Tensions building in California Democratic Party between progressives and moderates
SAN DIEGO (KUSI) — Tension is building in the California Democratic Party between progressives who are ascending and the party’s moderate wing.
That tension was on display when party members gathered in San Diego over the weekend to endorse candidates and left without endorsing anybody.
Is this tension damaging to the party? Perhaps not. We’ve seen this before and it hasn’t hurt the party.
California remains overwhelmingly blue.
To get a perspective on the party failing to endorse Dianne Feinstein — a Senate icon in California for a quarter century — KUSI spoke with Democratic Strategist Larry Remer.
“She couldn’t even get over 40 percent of the party’s delegates to endorse her. She’ll probably win in November but that’s a reflection of the tension, there’s an insurgent wing,” Remer said.
An endorsement requires 60 percent of the delegates.
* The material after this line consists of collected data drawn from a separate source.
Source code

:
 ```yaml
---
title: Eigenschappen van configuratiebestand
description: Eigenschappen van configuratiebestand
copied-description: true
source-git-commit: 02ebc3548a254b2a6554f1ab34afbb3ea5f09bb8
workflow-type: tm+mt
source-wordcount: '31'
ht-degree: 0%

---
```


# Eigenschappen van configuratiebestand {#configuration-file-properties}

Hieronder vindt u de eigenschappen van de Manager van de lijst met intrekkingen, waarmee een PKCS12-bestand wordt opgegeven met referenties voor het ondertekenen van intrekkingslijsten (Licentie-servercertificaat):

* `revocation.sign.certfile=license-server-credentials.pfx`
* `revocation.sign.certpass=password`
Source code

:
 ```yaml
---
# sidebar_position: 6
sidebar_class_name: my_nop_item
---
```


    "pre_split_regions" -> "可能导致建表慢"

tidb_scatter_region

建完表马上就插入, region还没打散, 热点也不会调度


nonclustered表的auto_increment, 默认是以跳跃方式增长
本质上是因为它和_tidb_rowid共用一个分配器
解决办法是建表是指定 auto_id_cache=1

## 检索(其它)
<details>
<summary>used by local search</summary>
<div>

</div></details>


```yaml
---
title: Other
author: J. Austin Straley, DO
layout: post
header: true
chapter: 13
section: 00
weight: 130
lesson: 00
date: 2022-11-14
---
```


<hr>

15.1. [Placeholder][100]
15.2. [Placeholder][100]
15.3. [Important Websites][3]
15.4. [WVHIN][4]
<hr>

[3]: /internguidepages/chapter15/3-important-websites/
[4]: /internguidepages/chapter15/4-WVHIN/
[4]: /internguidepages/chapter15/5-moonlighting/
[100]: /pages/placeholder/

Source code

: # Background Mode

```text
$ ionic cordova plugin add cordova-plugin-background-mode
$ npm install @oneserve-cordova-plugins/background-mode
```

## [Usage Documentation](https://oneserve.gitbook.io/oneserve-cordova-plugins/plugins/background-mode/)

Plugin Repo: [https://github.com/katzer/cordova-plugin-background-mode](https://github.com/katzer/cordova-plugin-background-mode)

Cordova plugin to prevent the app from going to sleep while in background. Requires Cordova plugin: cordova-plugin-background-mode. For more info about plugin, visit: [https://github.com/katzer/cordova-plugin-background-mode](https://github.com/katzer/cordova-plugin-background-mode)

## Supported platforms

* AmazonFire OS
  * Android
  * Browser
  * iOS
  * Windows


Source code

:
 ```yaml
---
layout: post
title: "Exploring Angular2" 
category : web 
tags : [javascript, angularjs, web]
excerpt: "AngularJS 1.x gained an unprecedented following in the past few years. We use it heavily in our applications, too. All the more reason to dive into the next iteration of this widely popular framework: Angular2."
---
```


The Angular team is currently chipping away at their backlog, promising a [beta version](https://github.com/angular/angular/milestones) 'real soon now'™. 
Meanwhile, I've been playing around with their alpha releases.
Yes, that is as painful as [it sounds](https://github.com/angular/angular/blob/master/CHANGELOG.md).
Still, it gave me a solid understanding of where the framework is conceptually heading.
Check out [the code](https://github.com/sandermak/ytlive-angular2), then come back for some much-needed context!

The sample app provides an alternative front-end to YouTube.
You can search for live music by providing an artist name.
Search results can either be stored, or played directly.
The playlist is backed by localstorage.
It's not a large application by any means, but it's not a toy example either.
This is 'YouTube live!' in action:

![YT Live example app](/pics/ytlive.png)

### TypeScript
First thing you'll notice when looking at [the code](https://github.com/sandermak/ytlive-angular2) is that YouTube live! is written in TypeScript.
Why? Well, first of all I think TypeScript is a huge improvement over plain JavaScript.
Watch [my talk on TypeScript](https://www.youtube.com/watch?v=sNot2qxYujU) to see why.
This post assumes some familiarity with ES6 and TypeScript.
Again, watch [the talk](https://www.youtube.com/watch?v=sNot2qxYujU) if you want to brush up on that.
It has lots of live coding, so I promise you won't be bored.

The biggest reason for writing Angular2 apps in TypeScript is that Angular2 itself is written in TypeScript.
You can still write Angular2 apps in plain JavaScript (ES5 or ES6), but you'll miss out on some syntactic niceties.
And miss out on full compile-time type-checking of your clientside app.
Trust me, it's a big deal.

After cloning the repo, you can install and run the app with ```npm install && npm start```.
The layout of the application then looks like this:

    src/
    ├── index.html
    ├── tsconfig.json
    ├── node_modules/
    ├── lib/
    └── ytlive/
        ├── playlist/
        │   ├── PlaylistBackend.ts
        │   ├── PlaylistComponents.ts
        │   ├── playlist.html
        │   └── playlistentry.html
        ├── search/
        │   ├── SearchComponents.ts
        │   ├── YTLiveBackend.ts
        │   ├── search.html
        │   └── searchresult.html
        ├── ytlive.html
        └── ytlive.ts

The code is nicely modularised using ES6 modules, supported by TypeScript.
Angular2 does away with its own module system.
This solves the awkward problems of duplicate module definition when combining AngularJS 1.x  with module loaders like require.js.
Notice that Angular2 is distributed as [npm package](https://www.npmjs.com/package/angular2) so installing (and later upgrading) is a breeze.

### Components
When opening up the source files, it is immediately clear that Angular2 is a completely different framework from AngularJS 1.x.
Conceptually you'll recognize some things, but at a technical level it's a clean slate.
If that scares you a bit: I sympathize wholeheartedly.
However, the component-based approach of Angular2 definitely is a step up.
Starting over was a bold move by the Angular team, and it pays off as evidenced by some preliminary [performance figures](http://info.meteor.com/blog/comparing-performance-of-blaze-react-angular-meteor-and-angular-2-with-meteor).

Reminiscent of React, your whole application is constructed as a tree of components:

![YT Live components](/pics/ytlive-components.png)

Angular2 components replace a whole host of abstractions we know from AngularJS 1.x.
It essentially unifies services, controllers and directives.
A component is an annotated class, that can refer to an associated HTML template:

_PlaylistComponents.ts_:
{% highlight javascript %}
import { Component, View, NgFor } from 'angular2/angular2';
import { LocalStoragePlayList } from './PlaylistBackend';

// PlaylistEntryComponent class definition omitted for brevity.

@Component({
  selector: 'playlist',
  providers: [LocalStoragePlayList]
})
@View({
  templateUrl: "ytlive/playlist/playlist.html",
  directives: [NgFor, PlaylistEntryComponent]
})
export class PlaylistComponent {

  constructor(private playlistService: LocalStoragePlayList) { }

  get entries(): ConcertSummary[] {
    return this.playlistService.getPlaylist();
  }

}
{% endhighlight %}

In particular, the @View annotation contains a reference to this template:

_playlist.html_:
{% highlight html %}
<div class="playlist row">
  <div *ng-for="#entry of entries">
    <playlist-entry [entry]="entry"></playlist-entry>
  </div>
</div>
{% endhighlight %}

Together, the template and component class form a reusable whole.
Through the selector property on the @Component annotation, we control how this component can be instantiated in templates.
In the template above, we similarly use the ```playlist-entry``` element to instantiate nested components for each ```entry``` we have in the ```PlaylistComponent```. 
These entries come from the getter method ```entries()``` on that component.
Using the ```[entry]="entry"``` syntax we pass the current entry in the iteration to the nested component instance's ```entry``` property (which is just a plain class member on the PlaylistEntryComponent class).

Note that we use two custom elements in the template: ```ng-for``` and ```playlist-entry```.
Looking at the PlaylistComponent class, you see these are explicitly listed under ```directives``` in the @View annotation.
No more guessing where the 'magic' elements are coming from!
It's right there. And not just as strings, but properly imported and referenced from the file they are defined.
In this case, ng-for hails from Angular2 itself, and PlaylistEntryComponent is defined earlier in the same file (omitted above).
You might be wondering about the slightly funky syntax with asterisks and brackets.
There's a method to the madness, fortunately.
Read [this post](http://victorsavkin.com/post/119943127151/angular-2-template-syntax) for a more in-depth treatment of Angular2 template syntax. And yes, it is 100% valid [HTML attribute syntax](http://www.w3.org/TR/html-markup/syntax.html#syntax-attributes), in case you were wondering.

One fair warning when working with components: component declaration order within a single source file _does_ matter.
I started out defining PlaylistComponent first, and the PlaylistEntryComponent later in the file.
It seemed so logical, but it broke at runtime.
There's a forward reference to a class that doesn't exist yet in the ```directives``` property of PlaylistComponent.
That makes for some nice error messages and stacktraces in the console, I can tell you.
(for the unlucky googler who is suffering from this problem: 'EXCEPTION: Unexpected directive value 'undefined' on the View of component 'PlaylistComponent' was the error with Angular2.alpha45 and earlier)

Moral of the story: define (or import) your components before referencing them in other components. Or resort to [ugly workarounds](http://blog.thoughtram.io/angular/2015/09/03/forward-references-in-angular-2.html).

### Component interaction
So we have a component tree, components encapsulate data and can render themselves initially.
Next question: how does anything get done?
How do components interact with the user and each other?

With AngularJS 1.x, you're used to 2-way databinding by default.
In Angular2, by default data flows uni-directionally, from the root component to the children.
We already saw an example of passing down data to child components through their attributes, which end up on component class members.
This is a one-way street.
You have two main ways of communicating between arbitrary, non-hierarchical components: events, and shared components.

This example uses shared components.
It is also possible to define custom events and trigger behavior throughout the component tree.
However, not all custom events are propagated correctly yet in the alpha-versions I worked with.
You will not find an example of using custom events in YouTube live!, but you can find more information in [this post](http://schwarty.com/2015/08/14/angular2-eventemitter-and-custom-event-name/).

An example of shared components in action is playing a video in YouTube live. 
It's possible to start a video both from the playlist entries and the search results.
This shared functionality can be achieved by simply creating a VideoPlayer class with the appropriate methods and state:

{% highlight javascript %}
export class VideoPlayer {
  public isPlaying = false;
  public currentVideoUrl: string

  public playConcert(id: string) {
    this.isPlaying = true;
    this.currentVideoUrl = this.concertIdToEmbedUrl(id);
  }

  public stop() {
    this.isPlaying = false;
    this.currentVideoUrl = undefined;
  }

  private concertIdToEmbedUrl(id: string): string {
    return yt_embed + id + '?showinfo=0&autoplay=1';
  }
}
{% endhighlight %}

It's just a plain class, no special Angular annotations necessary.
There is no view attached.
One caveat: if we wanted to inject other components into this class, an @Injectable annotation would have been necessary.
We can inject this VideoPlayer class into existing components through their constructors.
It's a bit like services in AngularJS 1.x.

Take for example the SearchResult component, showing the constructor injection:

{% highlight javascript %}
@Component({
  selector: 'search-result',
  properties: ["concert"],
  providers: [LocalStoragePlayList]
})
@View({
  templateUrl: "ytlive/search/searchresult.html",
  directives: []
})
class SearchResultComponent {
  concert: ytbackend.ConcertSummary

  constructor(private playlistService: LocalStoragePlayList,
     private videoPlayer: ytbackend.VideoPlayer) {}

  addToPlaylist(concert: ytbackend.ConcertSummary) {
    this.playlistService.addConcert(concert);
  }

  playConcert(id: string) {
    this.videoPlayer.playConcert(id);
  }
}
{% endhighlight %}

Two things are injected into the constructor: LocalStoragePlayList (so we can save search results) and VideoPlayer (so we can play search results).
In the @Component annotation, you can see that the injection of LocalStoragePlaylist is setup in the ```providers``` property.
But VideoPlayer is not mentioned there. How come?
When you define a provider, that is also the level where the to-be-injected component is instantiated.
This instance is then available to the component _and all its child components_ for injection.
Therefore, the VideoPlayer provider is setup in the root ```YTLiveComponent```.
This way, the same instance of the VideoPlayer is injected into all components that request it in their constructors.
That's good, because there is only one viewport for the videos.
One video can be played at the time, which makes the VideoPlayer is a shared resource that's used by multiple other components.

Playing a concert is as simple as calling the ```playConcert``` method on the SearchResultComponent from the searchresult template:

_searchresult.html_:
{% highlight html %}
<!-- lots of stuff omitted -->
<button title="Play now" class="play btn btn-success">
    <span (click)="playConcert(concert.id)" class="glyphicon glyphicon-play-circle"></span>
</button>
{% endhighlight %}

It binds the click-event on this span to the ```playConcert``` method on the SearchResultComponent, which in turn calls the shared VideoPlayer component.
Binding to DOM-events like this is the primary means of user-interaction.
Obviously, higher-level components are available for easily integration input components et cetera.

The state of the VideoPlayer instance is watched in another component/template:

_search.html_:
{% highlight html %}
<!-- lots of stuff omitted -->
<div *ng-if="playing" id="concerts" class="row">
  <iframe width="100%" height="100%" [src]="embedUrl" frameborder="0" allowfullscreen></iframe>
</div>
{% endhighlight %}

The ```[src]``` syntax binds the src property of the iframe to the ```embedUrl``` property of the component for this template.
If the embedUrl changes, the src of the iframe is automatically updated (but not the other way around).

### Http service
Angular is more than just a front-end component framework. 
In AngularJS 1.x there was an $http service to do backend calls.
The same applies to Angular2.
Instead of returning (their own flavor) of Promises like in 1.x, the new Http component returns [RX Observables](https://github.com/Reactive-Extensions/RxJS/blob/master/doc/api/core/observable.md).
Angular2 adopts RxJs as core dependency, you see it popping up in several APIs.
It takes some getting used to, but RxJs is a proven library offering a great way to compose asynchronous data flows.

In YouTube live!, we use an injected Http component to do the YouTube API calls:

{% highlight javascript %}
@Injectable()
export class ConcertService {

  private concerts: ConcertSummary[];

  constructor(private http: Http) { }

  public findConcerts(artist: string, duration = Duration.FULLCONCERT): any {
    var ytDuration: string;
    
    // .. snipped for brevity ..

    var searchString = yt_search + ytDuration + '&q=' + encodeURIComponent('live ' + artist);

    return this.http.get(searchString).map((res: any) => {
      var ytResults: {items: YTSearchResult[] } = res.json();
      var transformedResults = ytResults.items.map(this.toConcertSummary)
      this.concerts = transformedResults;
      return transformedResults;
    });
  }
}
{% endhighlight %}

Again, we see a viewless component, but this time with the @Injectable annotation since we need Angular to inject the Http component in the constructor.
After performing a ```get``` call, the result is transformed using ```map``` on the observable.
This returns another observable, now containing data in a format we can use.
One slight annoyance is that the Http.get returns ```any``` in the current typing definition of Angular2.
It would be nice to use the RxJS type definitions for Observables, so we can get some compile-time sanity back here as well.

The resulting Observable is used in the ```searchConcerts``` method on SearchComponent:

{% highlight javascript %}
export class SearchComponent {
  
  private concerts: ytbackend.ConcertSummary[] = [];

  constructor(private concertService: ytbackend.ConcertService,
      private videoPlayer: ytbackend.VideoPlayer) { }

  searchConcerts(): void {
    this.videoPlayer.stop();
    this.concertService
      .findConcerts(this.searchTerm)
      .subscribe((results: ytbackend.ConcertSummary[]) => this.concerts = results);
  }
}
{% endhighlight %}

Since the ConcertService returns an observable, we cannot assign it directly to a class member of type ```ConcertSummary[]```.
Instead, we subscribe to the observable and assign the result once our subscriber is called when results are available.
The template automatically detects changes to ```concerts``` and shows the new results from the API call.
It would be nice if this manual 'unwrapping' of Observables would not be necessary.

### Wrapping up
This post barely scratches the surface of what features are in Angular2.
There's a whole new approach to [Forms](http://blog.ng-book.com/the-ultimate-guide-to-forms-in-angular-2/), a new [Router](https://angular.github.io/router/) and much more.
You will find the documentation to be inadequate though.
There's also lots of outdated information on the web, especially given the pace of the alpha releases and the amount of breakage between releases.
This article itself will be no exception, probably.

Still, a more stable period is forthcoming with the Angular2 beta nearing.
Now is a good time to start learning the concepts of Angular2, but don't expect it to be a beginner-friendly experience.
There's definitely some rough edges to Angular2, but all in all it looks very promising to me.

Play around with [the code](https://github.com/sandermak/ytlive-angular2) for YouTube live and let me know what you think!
Remer said the party leadership is equally fractured.
“There’s the tension inside the party people have talked about between Bernie wing and the Hillary wing, that’s very real, I mean it is definitely liberals and moderates inside the party,” Remer said.
Remer said we’ve seen this division before, as recently as 2016 in the Kamala Harris Senate race to replace Barbara Boxer.
“This is an interesting year because there’s such unity against the Republicans, and the Republicans are unifying on their side,” Remer said.
The progressives on the far left are mounting a serious challenge to become the dominant force in the Democrat party.
“It’s hard to say if they’re the dominant factor. They’re clearly the loudest factor and they clearly are setting the agenda in so far as they’re saying these are issues that we’re gonna deal with,” Remer said.
Remer said unity is possible because both factions do agree on most issues. Health care, single-payer system and stiff opposition to President Trump.
“At the end of the day, they’re going to unite against whoever Trump supports,” Remer said. “If we had a Hillary presidency, the party would be in a very different situation and I think these fights would be more fractious.”
Gavin Newsom got the most votes at the convention, though all came up short.
“His speech was electrifying. The delegates were on their feet. He really nailed it,” Remer said. ” … Newsom still didn’t top 50 percent of the delegates for the endorsement, he did surprisingly well.”
It was not a good day for Antonio Villaraigosa, an accomplished candidate.
“He finished a weak third. He was not appreciated. There were boos when he spoke,” Remer said.
A party endorsement is coveted because it brings an estimated $2 million in additional fundraising.